Nova campanha de apelo a dádivas de sangue arranca hoje

IPST representa cerca de 60 por cento das colheitas de sangue a nível nacional
28 de maio de 2014 - 08h31



O Instituto Português do Sangue e da Transplantação (IPST) lança hoje em todo o país mais uma campanha de apelo à dádiva de sangue dos portugueses para prevenir a habitual quebra de colheita nos meses de verão.



A campanha, que resulta de uma parceria entre o IPST e a área farmacêutica da empresa 3M Portugal, inclui a colocação de cartazes, anúncios televisivos, distribuição de folhetos e presença nas redes sociais.



Durante os meses de junho e julho, a campanha vai contar com vários pontos de recolha de sangue fixos e sete unidades móveis do IPST, decoradas com uma imagem criada especialmente para a campanha, para fazer a recolha de norte a sul do país.



Tendo como lema "Ajuda-nos dando um pouco de ti", a iniciativa pretende consciencializar a população, especialmente os mais jovens, da importância de dar sangue e aumentar o número de dadores de sangue em Portugal.



O rosto escolhido para a campanha foi o da jovem atriz e modelo Catarina Gouveia.

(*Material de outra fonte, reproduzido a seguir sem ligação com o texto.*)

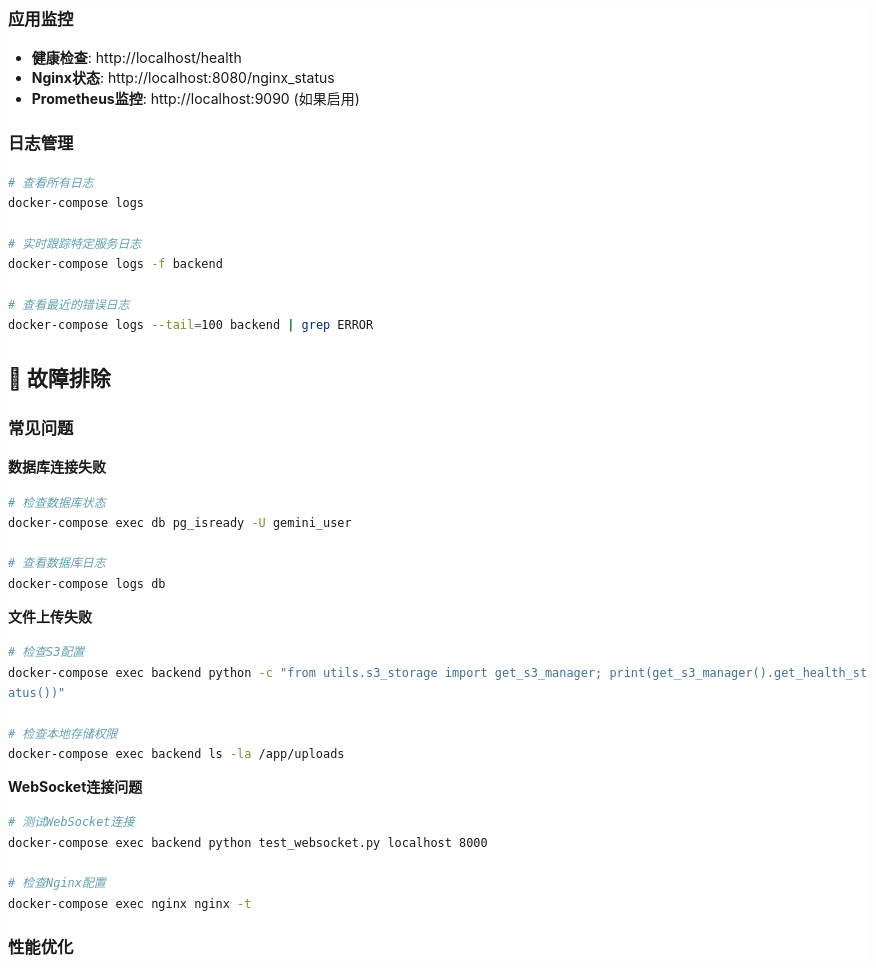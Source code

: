 ### 应用监控

- **健康检查**: http://localhost/health
- **Nginx状态**: http://localhost:8080/nginx_status  
- **Prometheus监控**: http://localhost:9090 (如果启用)

### 日志管理

```bash
# 查看所有日志
docker-compose logs

# 实时跟踪特定服务日志
docker-compose logs -f backend

# 查看最近的错误日志
docker-compose logs --tail=100 backend | grep ERROR
```

## 🔧 故障排除

### 常见问题

**数据库连接失败**
```bash
# 检查数据库状态
docker-compose exec db pg_isready -U gemini_user

# 查看数据库日志
docker-compose logs db
```

**文件上传失败**
```bash
# 检查S3配置
docker-compose exec backend python -c "from utils.s3_storage import get_s3_manager; print(get_s3_manager().get_health_status())"

# 检查本地存储权限
docker-compose exec backend ls -la /app/uploads
```

**WebSocket连接问题**
```bash
# 测试WebSocket连接
docker-compose exec backend python test_websocket.py localhost 8000

# 检查Nginx配置
docker-compose exec nginx nginx -t
```

### 性能优化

"Estamos muito bem durante os meses de março, abril, maio e junho e depois entramos com algumas dificuldades em julho, agosto e parte de setembro para recuperarmos em outubro, novembro e dezembro. Em janeiro e fevereiro as colheitas voltam a descer", disse à agência Lusa Luís Negrão, responsável pelo setor de colheitas e promoção da dádiva de sangue do IPST.



País precisa de 1.300 unidades por dia



Portugal tem necessidades diárias entre 1.200 a 1.300 unidades de sangue e, segundo Luís Negrão, há alturas em que as reservas estão em baixo.



O responsável do IPST explicou que atualmente Portugal "está bem" no que toca a reservas de sangue, embora os grupos "mais difíceis", os 0- e A-, sejam sempre motivo de preocupação para os responsáveis pelas colheitas.



"São dois grupos sanguíneos que são sempre solicitados e nós andamos sempre muito preocupados com os níveis dos A- e dos 0-. Claro que não nos preocupam só estes, mas há uns em que as necessidades são muito maiores e que se consomem com mais facilidade", disse Luís Negrão.



Para o responsável do IPST, a grande preocupação atualmente é fazer passar a mensagem de que é importante dar sangue junto dos jovens, para conseguir compensar o número de dadores que vão deixando as dádivas.